ЧТО ТАКОЕ ПРОСВЕЩЕНИЕ?

Понятие «Просвещение» возникло именно в XVIII столетии, причем этот термин и его производные у разных европейских народов имели свою собственную судьбу, свои собственные коннотации. Французы избрали слово «Lumieres», которым обозначили атмосферу эпохи, движение чувств и идей. Немцы прибегли к неологизму «Aufklarung», подразумевавшему абстрактный интеллектуальный демарш. Их примеру позднее последовали англичане, предложив понятие «Enlightenment». Итальянцы и испанцы вначале пользовались словами «lumi» и «illuminati», «luz» и «ilustrados», а уж затем ввели в оборот «Illuminismo» и «Ilustracion». В любом случае все эти слова содержали одну и ту же метафору — образ света, пробивающегося сквозь тьму. Свет во все времена символизировал добро, добродетель и знание, а тьма — зло, порок и невежество.
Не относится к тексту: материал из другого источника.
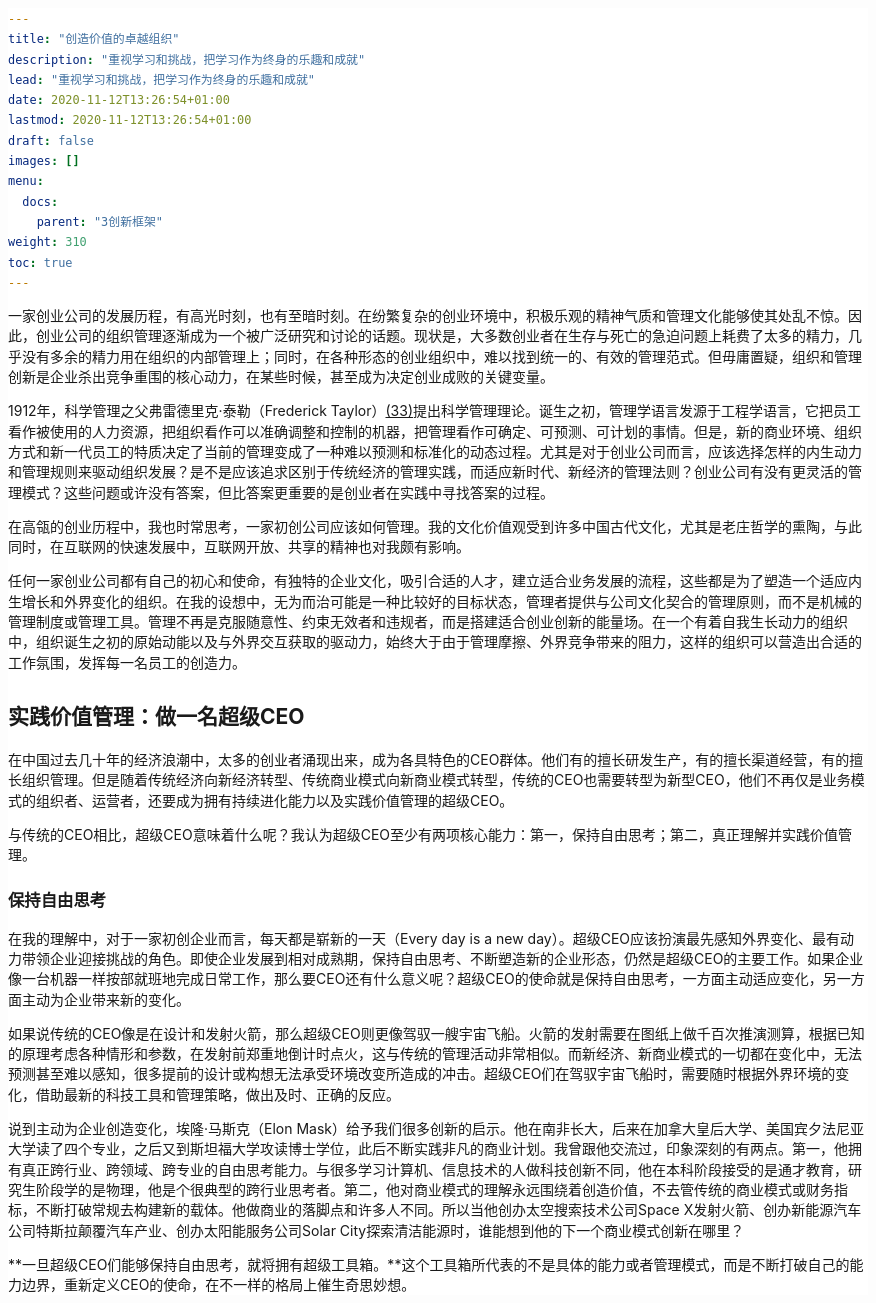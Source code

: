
 ```yaml
---
title: "创造价值的卓越组织"
description: "重视学习和挑战，把学习作为终身的乐趣和成就"
lead: "重视学习和挑战，把学习作为终身的乐趣和成就"
date: 2020-11-12T13:26:54+01:00
lastmod: 2020-11-12T13:26:54+01:00
draft: false
images: []
menu:
  docs:
    parent: "3创新框架"
weight: 310
toc: true
---
```


一家创业公司的发展历程，有高光时刻，也有至暗时刻。在纷繁复杂的创业环境中，积极乐观的精神气质和管理文化能够使其处乱不惊。因此，创业公司的组织管理逐渐成为一个被广泛研究和讨论的话题。现状是，大多数创业者在生存与死亡的急迫问题上耗费了太多的精力，几乎没有多余的精力用在组织的内部管理上；同时，在各种形态的创业组织中，难以找到统一的、有效的管理范式。但毋庸置疑，组织和管理创新是企业杀出竞争重围的核心动力，在某些时候，甚至成为决定创业成败的关键变量。

1912年，科学管理之父弗雷德里克·泰勒（Frederick Taylor）[(33)](javascript:void(0))提出科学管理理论。诞生之初，管理学语言发源于工程学语言，它把员工看作被使用的人力资源，把组织看作可以准确调整和控制的机器，把管理看作可确定、可预测、可计划的事情。但是，新的商业环境、组织方式和新一代员工的特质决定了当前的管理变成了一种难以预测和标准化的动态过程。尤其是对于创业公司而言，应该选择怎样的内生动力和管理规则来驱动组织发展？是不是应该追求区别于传统经济的管理实践，而适应新时代、新经济的管理法则？创业公司有没有更灵活的管理模式？这些问题或许没有答案，但比答案更重要的是创业者在实践中寻找答案的过程。

在高瓴的创业历程中，我也时常思考，一家初创公司应该如何管理。我的文化价值观受到许多中国古代文化，尤其是老庄哲学的熏陶，与此同时，在互联网的快速发展中，互联网开放、共享的精神也对我颇有影响。

任何一家创业公司都有自己的初心和使命，有独特的企业文化，吸引合适的人才，建立适合业务发展的流程，这些都是为了塑造一个适应内生增长和外界变化的组织。在我的设想中，无为而治可能是一种比较好的目标状态，管理者提供与公司文化契合的管理原则，而不是机械的管理制度或管理工具。管理不再是克服随意性、约束无效者和违规者，而是搭建适合创业创新的能量场。在一个有着自我生长动力的组织中，组织诞生之初的原始动能以及与外界交互获取的驱动力，始终大于由于管理摩擦、外界竞争带来的阻力，这样的组织可以营造出合适的工作氛围，发挥每一名员工的创造力。

## 实践价值管理：做一名超级CEO

在中国过去几十年的经济浪潮中，太多的创业者涌现出来，成为各具特色的CEO群体。他们有的擅长研发生产，有的擅长渠道经营，有的擅长组织管理。但是随着传统经济向新经济转型、传统商业模式向新商业模式转型，传统的CEO也需要转型为新型CEO，他们不再仅是业务模式的组织者、运营者，还要成为拥有持续进化能力以及实践价值管理的超级CEO。

与传统的CEO相比，超级CEO意味着什么呢？我认为超级CEO至少有两项核心能力：第一，保持自由思考；第二，真正理解并实践价值管理。

### 保持自由思考

在我的理解中，对于一家初创企业而言，每天都是崭新的一天（Every day is a new day）。超级CEO应该扮演最先感知外界变化、最有动力带领企业迎接挑战的角色。即使企业发展到相对成熟期，保持自由思考、不断塑造新的企业形态，仍然是超级CEO的主要工作。如果企业像一台机器一样按部就班地完成日常工作，那么要CEO还有什么意义呢？超级CEO的使命就是保持自由思考，一方面主动适应变化，另一方面主动为企业带来新的变化。

如果说传统的CEO像是在设计和发射火箭，那么超级CEO则更像驾驭一艘宇宙飞船。火箭的发射需要在图纸上做千百次推演测算，根据已知的原理考虑各种情形和参数，在发射前郑重地倒计时点火，这与传统的管理活动非常相似。而新经济、新商业模式的一切都在变化中，无法预测甚至难以感知，很多提前的设计或构想无法承受环境改变所造成的冲击。超级CEO们在驾驭宇宙飞船时，需要随时根据外界环境的变化，借助最新的科技工具和管理策略，做出及时、正确的反应。

说到主动为企业创造变化，埃隆·马斯克（Elon Mask）给予我们很多创新的启示。他在南非长大，后来在加拿大皇后大学、美国宾夕法尼亚大学读了四个专业，之后又到斯坦福大学攻读博士学位，此后不断实践非凡的商业计划。我曾跟他交流过，印象深刻的有两点。第一，他拥有真正跨行业、跨领域、跨专业的自由思考能力。与很多学习计算机、信息技术的人做科技创新不同，他在本科阶段接受的是通才教育，研究生阶段学的是物理，他是个很典型的跨行业思考者。第二，他对商业模式的理解永远围绕着创造价值，不去管传统的商业模式或财务指标，不断打破常规去构建新的载体。他做商业的落脚点和许多人不同。所以当他创办太空搜索技术公司Space X发射火箭、创办新能源汽车公司特斯拉颠覆汽车产业、创办太阳能服务公司Solar City探索清洁能源时，谁能想到他的下一个商业模式创新在哪里？

**一旦超级CEO们能够保持自由思考，就将拥有超级工具箱。**这个工具箱所代表的不是具体的能力或者管理模式，而是不断打破自己的能力边界，重新定义CEO的使命，在不一样的格局上催生奇思妙想。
Если поначалу речь шла о просвещении светом религии — постижении божественной истины, то затем на первый план выдвигается другой свет, о специфике которого мы можем судить, например, уже по названию посмертно опубликованного известного текста Декарта — «Разыскание истины посредством естественного света, который сам по себе, не прибегая к содействию религии или философии, определяет мнения, кои должен иметь добропорядочный человек относительно всех предметов, могущих занимать его мысли, и проникает в тайны самых любопытных наук» (1701).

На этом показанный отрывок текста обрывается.